- Task to carry out:
Copy out all the entries below, word for word.

>>>>>

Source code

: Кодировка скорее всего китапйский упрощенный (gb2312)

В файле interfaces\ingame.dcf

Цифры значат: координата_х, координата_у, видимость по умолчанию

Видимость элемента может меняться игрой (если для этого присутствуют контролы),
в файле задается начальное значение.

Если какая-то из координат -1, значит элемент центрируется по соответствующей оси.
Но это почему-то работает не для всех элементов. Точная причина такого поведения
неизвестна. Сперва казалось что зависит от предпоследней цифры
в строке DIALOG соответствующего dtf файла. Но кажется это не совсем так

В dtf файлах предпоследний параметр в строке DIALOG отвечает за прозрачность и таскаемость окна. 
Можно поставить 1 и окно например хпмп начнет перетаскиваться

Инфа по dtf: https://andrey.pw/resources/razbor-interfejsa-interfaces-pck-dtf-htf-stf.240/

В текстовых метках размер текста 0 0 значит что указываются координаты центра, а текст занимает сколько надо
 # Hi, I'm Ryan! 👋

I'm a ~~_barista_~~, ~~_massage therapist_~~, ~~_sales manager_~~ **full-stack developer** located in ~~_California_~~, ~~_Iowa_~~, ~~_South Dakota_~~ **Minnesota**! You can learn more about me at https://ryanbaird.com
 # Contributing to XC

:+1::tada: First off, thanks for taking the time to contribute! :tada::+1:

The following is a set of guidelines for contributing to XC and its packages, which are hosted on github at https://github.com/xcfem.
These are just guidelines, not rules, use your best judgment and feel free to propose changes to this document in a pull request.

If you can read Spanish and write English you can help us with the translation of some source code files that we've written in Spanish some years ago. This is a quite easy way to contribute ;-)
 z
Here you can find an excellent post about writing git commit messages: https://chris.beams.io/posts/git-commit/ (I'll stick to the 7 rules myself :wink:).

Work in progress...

<<<<<

- Response to the task:
Source code

: Кодировка скорее всего китапйский упрощенный (gb2312)

В файле interfaces\ingame.dcf

Цифры значат: координата_х, координата_у, видимость по умолчанию

Видимость элемента может меняться игрой (если для этого присутствуют контролы),
в файле задается начальное значение.

Если какая-то из координат -1, значит элемент центрируется по соответствующей оси.
Но это почему-то работает не для всех элементов. Точная причина такого поведения
неизвестна. Сперва казалось что зависит от предпоследней цифры
в строке DIALOG соответствующего dtf файла. Но кажется это не совсем так

В dtf файлах предпоследний параметр в строке DIALOG отвечает за прозрачность и таскаемость окна. 
Можно поставить 1 и окно например хпмп начнет перетаскиваться

Инфа по dtf: https://andrey.pw/resources/razbor-interfejsa-interfaces-pck-dtf-htf-stf.240/

В текстовых метках размер текста 0 0 значит что указываются координаты центра, а текст занимает сколько надо
 # Hi, I'm Ryan! 👋

I'm a ~~_barista_~~, ~~_massage therapist_~~, ~~_sales manager_~~ **full-stack developer** located in ~~_California_~~, ~~_Iowa_~~, ~~_South Dakota_~~ **Minnesota**! You can learn more about me at https://ryanbaird.com
 # Contributing to XC

:+1::tada: First off, thanks for taking the time to contribute! :tada::+1:

The following is a set of guidelines for contributing to XC and its packages, which are hosted on github at https://github.com/xcfem.
These are just guidelines, not rules, use your best judgment and feel free to propose changes to this document in a pull request.

If you can read Spanish and write English you can help us with the translation of some source code files that we've written in Spanish some years ago. This is a quite easy way to contribute ;-)
 z
Here you can find an excellent post about writing git commit messages: https://chris.beams.io/posts/git-commit/ (I'll stick to the 7 rules myself :wink:).

Work in progress...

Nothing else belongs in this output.